An example is as follows. In Allied Universal Corp. v. Given, 42 Fla. L. Weekly D631a (Fla. 3d DCA 2017), an employer that engaged in the manufacture and distribution of water treatment chemicals hired an employee. The company trained the employee regarding its practices and provided him with proprietary information such as production costs, customer lists, prospective customer lists, and marketing and pricing information. The employee’s non-compete agreement provided he would not compete with the employer for 18 months after leaving the company and within a 150-mile radius of any of the employer’s facilities. The employee left the company to work for a competitor and the employer moved for a preliminary injunction to enforce the non-compete agreement against the employee.

The trial court denied the employer’s motion for a preliminary injunction after an evidentiary hearing. The employer appealed. Because a trial court has discretion in granting or denying an injunction, its decision will not be overturned absent an abuse of discretion. In this case, the appellate court reversed the trial court finding the trial court abused its discretion in denying the granting of the preliminary injunction.

Non-compete agreements in Florida will be governed by Florida Statute s. 542.335, which is designed to construe restraints on trade and commerce in favor of providing reasonable protection to legitimate business interests. The statute includes a non-exhaustive list of legitimate business interests, such as, trade secrets, valuable confidential information, customer goodwill, substantial relationships with specific prospective or existing customers, specialized training, etc.

A party moving for a preliminary injunction must establish:

  • “the likelihood of irreparable harm and the unavailability of an adequate remedy at law;
  • a substantial likelihood of success on the merits;
  • that the threatened injury to the petitioner outweighs any possible harm to the respondent; and
  • that the granting of the temporary injunction will not disserve the public interest.”

Allied Universal Corp., supra.

Importantly, the “breach of a non-compete agreement that threatens a former employer’s goodwill and relationships with its customers, indicates that nothing short of an injunction would prevent this loss.” Allied Universal Corp., supra.

At the evidentiary hearing, the employer established legitimate business interests that it wanted to protect including the employer’s relationship with specific existing and prospective customers. The evidence showed that the employer trained the employee in its production techniques, marketing strategies, and pricing strategies.  Hence, the employer showed it would be irreparably harmed by the employee’s violation of the non-compete agreement—the employer’s business would be harmed if the employee were to use the employer’s customer information, relationships, and marketing strategy in his new employment.

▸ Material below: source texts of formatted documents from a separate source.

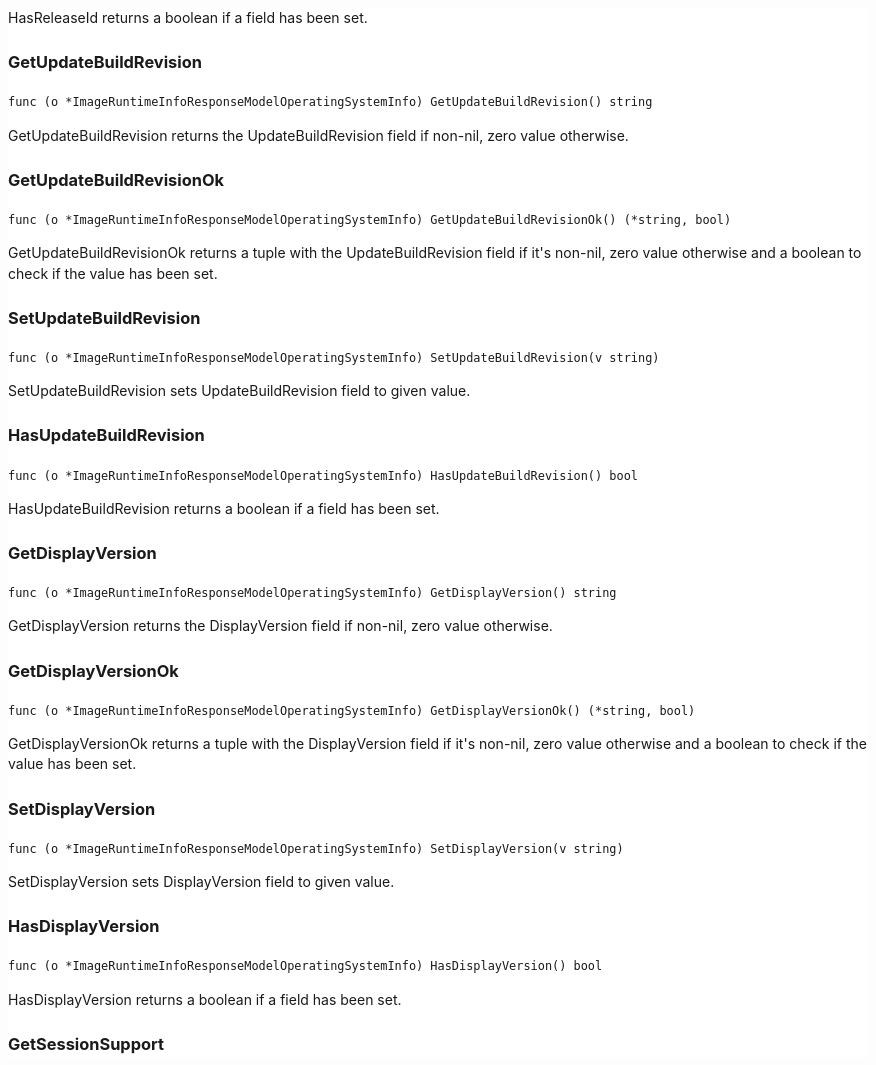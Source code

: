 HasReleaseId returns a boolean if a field has been set.

### GetUpdateBuildRevision

`func (o *ImageRuntimeInfoResponseModelOperatingSystemInfo) GetUpdateBuildRevision() string`

GetUpdateBuildRevision returns the UpdateBuildRevision field if non-nil, zero value otherwise.

### GetUpdateBuildRevisionOk

`func (o *ImageRuntimeInfoResponseModelOperatingSystemInfo) GetUpdateBuildRevisionOk() (*string, bool)`

GetUpdateBuildRevisionOk returns a tuple with the UpdateBuildRevision field if it's non-nil, zero value otherwise
and a boolean to check if the value has been set.

### SetUpdateBuildRevision

`func (o *ImageRuntimeInfoResponseModelOperatingSystemInfo) SetUpdateBuildRevision(v string)`

SetUpdateBuildRevision sets UpdateBuildRevision field to given value.

### HasUpdateBuildRevision

`func (o *ImageRuntimeInfoResponseModelOperatingSystemInfo) HasUpdateBuildRevision() bool`

HasUpdateBuildRevision returns a boolean if a field has been set.

### GetDisplayVersion

`func (o *ImageRuntimeInfoResponseModelOperatingSystemInfo) GetDisplayVersion() string`

GetDisplayVersion returns the DisplayVersion field if non-nil, zero value otherwise.

### GetDisplayVersionOk

`func (o *ImageRuntimeInfoResponseModelOperatingSystemInfo) GetDisplayVersionOk() (*string, bool)`

GetDisplayVersionOk returns a tuple with the DisplayVersion field if it's non-nil, zero value otherwise
and a boolean to check if the value has been set.

### SetDisplayVersion

`func (o *ImageRuntimeInfoResponseModelOperatingSystemInfo) SetDisplayVersion(v string)`

SetDisplayVersion sets DisplayVersion field to given value.

### HasDisplayVersion

`func (o *ImageRuntimeInfoResponseModelOperatingSystemInfo) HasDisplayVersion() bool`

HasDisplayVersion returns a boolean if a field has been set.

### GetSessionSupport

This meant that the burden shifted to the employee to establish the absence of an irreparable injury, which the employee was unable to do. For this reason, the appellate court reversed the trial court and remanded with directions for the trial court to grant the temporary injunction.

 

Please contact David Adelstein at dadelstein@gmail.com or (954) 361-4720 if you have questions or would like more information regarding this article. You can follow David Adelstein on Twitter @DavidAdelstein1.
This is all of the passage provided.